##### Task material

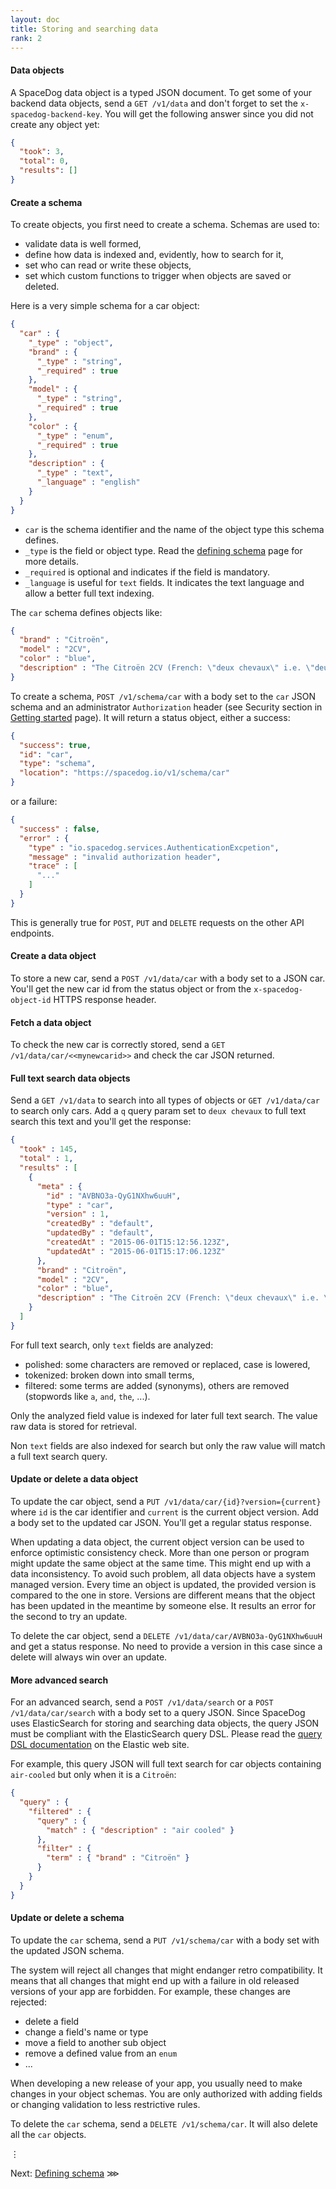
 ```yaml
---
layout: doc
title: Storing and searching data
rank: 2
---
```


#### Data objects

A SpaceDog data object is a typed JSON document. To get some of your backend data objects, send a `GET /v1/data` and don't forget to set the `x-spacedog-backend-key`. You will get the following answer since you did not create any object yet:

```json
{
  "took": 3,
  "total": 0,
  "results": []
}
```

#### Create a schema

To create objects, you first need to create a schema. Schemas are used to:

- validate data is well formed,
- define how data is indexed and, evidently, how to search for it,
- set who can read or write these objects,
- set which custom functions to trigger when objects are saved or deleted.

Here is a very simple schema for a car object:

```json
{
  "car" : {
    "_type" : "object",
    "brand" : {
      "_type" : "string",
      "_required" : true
    },
    "model" : {
      "_type" : "string",
      "_required" : true
    },
    "color" : {
      "_type" : "enum",
      "_required" : true
    },
    "description" : {
      "_type" : "text",
      "_language" : "english"
    }
  }
}
```

- `car` is the schema identifier and the name of the object type this schema defines.
- `_type` is the field or object type. Read the [defining schema](defining-schema.html) page for more details.
- `_required` is optional and indicates if the field is mandatory.
- `_language` is useful for `text` fields. It indicates the text language and allow a better full text indexing.

The `car` schema defines objects like:

```json
{
  "brand" : "Citroën",
  "model" : "2CV",
  "color" : "blue",
  "description" : "The Citroën 2CV (French: \"deux chevaux\" i.e. \"deux chevaux-vapeur\" (lit. \"two steam horses\"), \"two tax horsepower\") is a front-engine, front wheel drive, air-cooled economy car introduced at the 1948 Paris Mondial de l'Automobile and manufactured by Citroën for model years 1948–1990."
}
```

To create a schema, `POST /v1/schema/car` with a body set to the `car` JSON schema and an administrator `Authorization` header (see Security section in [Getting started](getting-started.html) page). It will return a status object, either a success:

```json
{
  "success": true,
  "id": "car",
  "type": "schema",
  "location": "https://spacedog.io/v1/schema/car"
}
```

or a failure:

```json
{
  "success" : false,
  "error" : {
    "type" : "io.spacedog.services.AuthenticationExcpetion",
    "message" : "invalid authorization header",
    "trace" : [
      "..."
    ]
  }
}
```

This is generally true for `POST`, `PUT` and `DELETE` requests on the other API endpoints.

#### Create a data object

To store a new car, send a `POST /v1/data/car` with a body set to a JSON car. You'll get the new car id from the status object or from the `x-spacedog-object-id` HTTPS response header.

#### Fetch a data object

To check the new car is correctly stored, send a `GET /v1/data/car/<<mynewcarid>>` and check the car JSON returned.

#### Full text search data objects

Send a `GET /v1/data` to search into all types of objects or `GET /v1/data/car` to search only cars. Add a `q` query param set to `deux chevaux` to full text search this text and you'll get the response:

```json
{
  "took" : 145,
  "total" : 1,
  "results" : [
    {
      "meta" : {
        "id" : "AVBNO3a-QyG1NXhw6uuH",
        "type" : "car",
        "version" : 1,
        "createdBy" : "default",
        "updatedBy" : "default",
        "createdAt" : "2015-06-01T15:12:56.123Z",
        "updatedAt" : "2015-06-01T15:17:06.123Z"
      },
      "brand" : "Citroën",
      "model" : "2CV",
      "color" : "blue",
      "description" : "The Citroën 2CV (French: \"deux chevaux\" i.e. \"deux chevaux-vapeur\" (lit. \"two steam horses\"), \"two tax horsepower\") is a front-engine, front wheel drive, air-cooled economy car introduced at the 1948 Paris Mondial de l'Automobile and manufactured by Citroën for model years 1948–1990."
    }
  ]
}
```

For full text search, only `text` fields are analyzed:

- polished: some characters are removed or replaced, case is lowered,
- tokenized: broken down into small terms,
- filtered: some terms are added (synonyms), others are removed (stopwords like `a`, `and`, `the`, ...).

Only the analyzed field value is indexed for later full text search. The value raw data is stored for retrieval.

Non `text` fields are also indexed for search but only the raw value will match a full text search query.

#### Update or delete a data object

To update the car object, send a `PUT /v1/data/car/{id}?version={current}` where `id` is the car identifier and `current` is the current object version. Add a body set to the updated car JSON. You'll get a regular status response.

When updating a data object, the current object version can be used to enforce optimistic consistency check. More than one person or program might update the same object at the same time. This might end up with a data inconsistency. To avoid such problem, all data objects have a system managed version. Every time an object is updated, the provided version is compared to the one in store. Versions are different means that the object has been updated in the meantime by someone else. It results an error for the second to try an update.

To delete the car object, send a `DELETE /v1/data/car/AVBNO3a-QyG1NXhw6uuH` and get a status response. No need to provide a version in this case since a delete will always win over an update.

#### More advanced search

For an advanced search, send a `POST /v1/data/search` or a `POST /v1/data/car/search` with a body set to a query JSON. Since SpaceDog uses ElasticSearch for storing and searching data objects, the query JSON must be compliant with the ElasticSearch query DSL. Please read the [query DSL documentation](https://www.elastic.co/guide/en/elasticsearch/reference/current/query-dsl.html) on the Elastic web site.

For example, this query JSON will full text search for car objects containing `air-cooled` but only when it is a `Citroën`:

```json
{
  "query" : {
    "filtered" : {
      "query" : {
        "match" : { "description" : "air cooled" }
      },
      "filter" : {
        "term" : { "brand" : "Citroën" }
      }
    }
  }
}
```

#### Update or delete a schema

To update the `car` schema, send a `PUT /v1/schema/car` with a body set with the updated JSON schema.

The system will reject all changes that might endanger retro compatibility. It means that all changes that might end up with a failure in old released versions of your app are forbidden. For example, these changes are rejected:

- delete a field
- change a field's name or type
- move a field to another sub object
- remove a defined value from an `enum`
- ...

When developing a new release of your app, you usually need to make changes in your object schemas. You are only authorized with adding fields or changing validation to less restrictive rules.

To delete the `car` schema, send a `DELETE /v1/schema/car`. It will also delete all the `car` objects.

⋮

Next: [Defining schema](defining-schema.html) ⋙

##########

Working from the entries above, find every line in which the word "analyzed" occurs and copy it.

For full text search, only `text` fields are analyzed:
Only the analyzed field value is indexed for later full text search. The value raw data is stored for retrieval.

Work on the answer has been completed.